1. Gaze and vergence centers—Conjugate gaze and vergence are controlled from three areas in the brain stem. There are two lateral gaze centers in the paramedian pontine reticular formation near the left and right abducens nuclei and a vergence center in the pretectum just above the superior colliculi. Each of these three areas can be activated during head movement by the vestibular system via the medial longitudinal fasciculus (see Chapter 17). Activation of the lateral gaze center on the right produces conjugate gaze to the right and vice versa. Regions in the contralateral frontal lobe (the eye field area) influence voluntary eye movements via polysynaptic connections to the lateral gaze centers, whereas regions in the occipital lobe influence visual pursuit and also have connections with the vergence center (Fig 8–7).
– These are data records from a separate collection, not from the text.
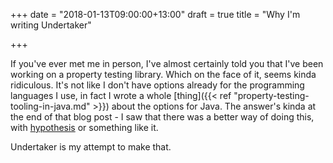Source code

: +++
date = "2018-01-13T09:00:00+13:00"
draft = true
title = "Why I'm writing Undertaker"

+++

If you've ever met me in person, I've almost certainly told you that I've been working on a property testing library.
Which on the face of it, seems kinda ridiculous. It's not like I don't have options already for the programming 
languages I use, in fact I wrote a whole [thing]({{< ref "property-testing-tooling-in-java.md" >}}) about the options 
for Java. The answer's kinda at the end of that blog post - I saw that there was a better way of doing this, with
[hypothesis](http://hypothesis.works) or something like it.

Undertaker is my attempt to make that.

<!--more-->

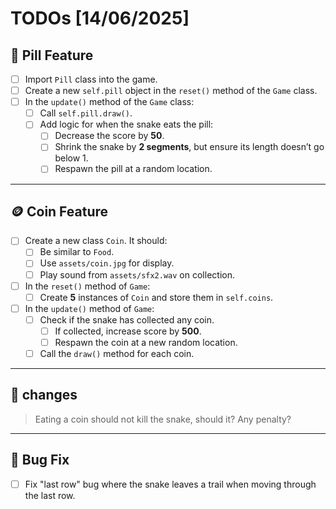 # TODOs [14/06/2025]

## 🍬 Pill Feature

- [ ] Import `Pill` class into the game.
- [ ] Create a new `self.pill` object in the `reset()` method of the `Game` class.
- [ ] In the `update()` method of the `Game` class:
  - [ ] Call `self.pill.draw()`.
  - [ ] Add logic for when the snake eats the pill:
    - [ ] Decrease the score by **50**.
    - [ ] Shrink the snake by **2 segments**, but ensure its length doesn’t go below 1.
    - [ ] Respawn the pill at a random location.

---

## 🪙 Coin Feature

- [ ] Create a new class `Coin`. It should:
  - [ ] Be similar to `Food`.
  - [ ] Use `assets/coin.jpg` for display.
  - [ ] Play sound from `assets/sfx2.wav` on collection.
- [ ] In the `reset()` method of `Game`:
  - [ ] Create **5** instances of `Coin` and store them in `self.coins`.
- [ ] In the `update()` method of `Game`:
  - [ ] Check if the snake has collected any coin.
    - [ ] If collected, increase score by **500**.
    - [ ] Respawn the coin at a new random location.
  - [ ] Call the `draw()` method for each coin.

---
## 👾 changes
> Eating a coin should not kill the snake, should it? Any penalty?

---

## 🐛 Bug Fix

- [ ] Fix "last row" bug where the snake leaves a trail when moving through the last row.
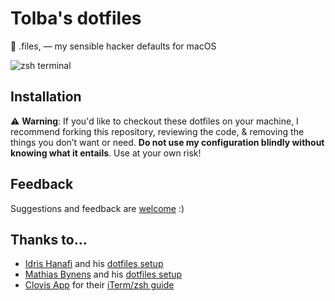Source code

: # Tolba's dotfiles
🔧 .files,  — my sensible hacker defaults for macOS

![zsh terminal](https://res.cloudinary.com/friendly-social/image/upload/v1600348359/github/dotfiles.png)

## Installation
:warning: **Warning**: If you'd like to checkout these dotfiles on your machine, I recommend forking this repository, reviewing the code, & removing the things you don’t want or need. **Do not use my configuration blindly without knowing what it entails**. Use at your own risk!

## Feedback
Suggestions and feedback are [welcome](https://github.com/abdultolba/dotfiles/issues) :)

## Thanks to...
- [Idris Hanafi](https://idrishanafi.info) and his [dotfiles setup](https://github.com/IdrisHanafi/dotfiles)
- [Mathias Bynens](https://mathiasbynens.be/) and his [dotfiles setup](https://github.com/mathiasbynens/dotfiles)
- [Clovis App](https://www.clovis.pro) for their [iTerm/zsh guide](https://medium.com/@Clovis_app/configuration-of-a-beautiful-efficient-terminal-and-prompt-on-osx-in-7-minutes-827c29391961)
<!--More to come-->
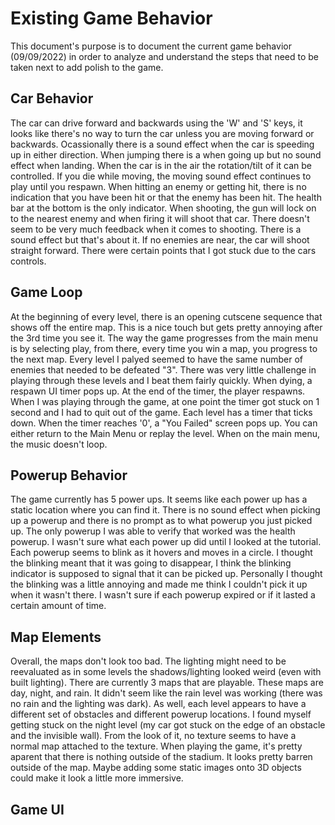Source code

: # Existing Game Behavior
This document's purpose is to document the current game behavior (09/09/2022) in order to analyze and understand the steps that need to be taken next to add polish to the game.

## Car Behavior
The car can drive forward and backwards using the 'W' and 'S' keys, it looks like there's no way to turn the car unless you are moving forward or backwards. Ocassionally there is a sound effect when the car is speeding up in either direction. When jumping there is a when going up but no sound effect when landing. When the car is in the air the rotation/tilt of it can be controlled. If you die while moving, the moving sound effect continues to play until you respawn. When hitting an enemy or getting hit, there is no indication that you have been hit or that the enemy has been hit. The health bar at the bottom is the only indicator. When shooting, the gun will lock on to the nearest enemy and when firing it will shoot that car. There doesn't seem to be very much feedback when it comes to shooting. There is a sound effect but that's about it. If no enemies are near, the car will shoot straight forward. There were certain points that I got stuck due to the cars controls.

## Game Loop
At the beginning of every level, there is an opening cutscene sequence that shows off the entire map. This is a nice touch but gets pretty annoying after the 3rd time you see it. The way the game progresses from the main menu is by selecting play, from there, every time you win a map, you progress to the next map. Every level I palyed seemed to have the same number of enemies that needed to be defeated "3". There was very little challenge in playing through these levels and I beat them fairly quickly. When dying, a respawn UI timer pops up. At the end of the timer, the player respawns. When I was playing through the game, at one point the timer got stuck on 1 second and I had to quit out of the game. Each level has a timer that ticks down. When the timer reaches '0', a "You Failed" screen pops up. You can either return to the Main Menu or replay the level. When on the main menu, the music doesn't loop.

## Powerup Behavior
The game currently has 5 power ups. It seems like each power up has a static location where you can find it. There is no sound effect when picking up a powerup and there is no prompt as to what powerup you just picked up. The only powerup I was able to verify that worked was the health powerup. I wasn't sure what each power up did until I looked at the tutorial. Each powerup seems to blink as it hovers and moves in a circle. I thought the blinking meant that it was going to disappear, I think the blinking indicator is supposed to signal that it can be picked up. Personally I thought the blinking was a little annoying and made me think I couldn't pick it up when it wasn't there. I wasn't sure if each powerup expired or if it lasted a certain amount of time.

## Map Elements
Overall, the maps don't look too bad. The lighting might need to be reevaluated as in some levels the shadows/lighting looked weird (even with built lighting). There are currently 3 maps that are playable. These maps are day, night, and rain. It didn't seem like the rain level was working (there was no rain and the lighting was dark). As well, each level appears to have a different set of obstacles and different powerup locations. I found myself getting stuck on the night level (my car got stuck on the edge of an obstacle and the invisible wall). From the look of it, no texture seems to have a normal map attached to the texture. When playing the game, it's pretty aparent that there is nothing outside of the stadium. It looks pretty barren outside of the map. Maybe adding some static images onto 3D objects could make it look a little more immersive. 

## Game UI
Activity in each of the lateral gaze centers (located in the paramedian pontine reticular formation on each side, adjacent to the abducens nuclei) controls eye movements to the ipsilateral side. Thus, the lateral gaze center on the right is connected, via excitatory projections, to the right abducens nucleus that activates the lateral rectus muscle responsible for abduction of the right eye. The right-sided lateral gaze center also sends projections, via the medial longitudinal fasciculus, to the contralateral (left-sided) oculomotor nucleus, where they form excitatory synapses on oculomotor neurons innervating the medial rectus muscle. (This muscle is responsible for movement of the left eye across the midline to the right.) As a result of this arrangement, activation of the right-sided lateral gaze center results in movement of both eyes to the right (see Fig 8–7).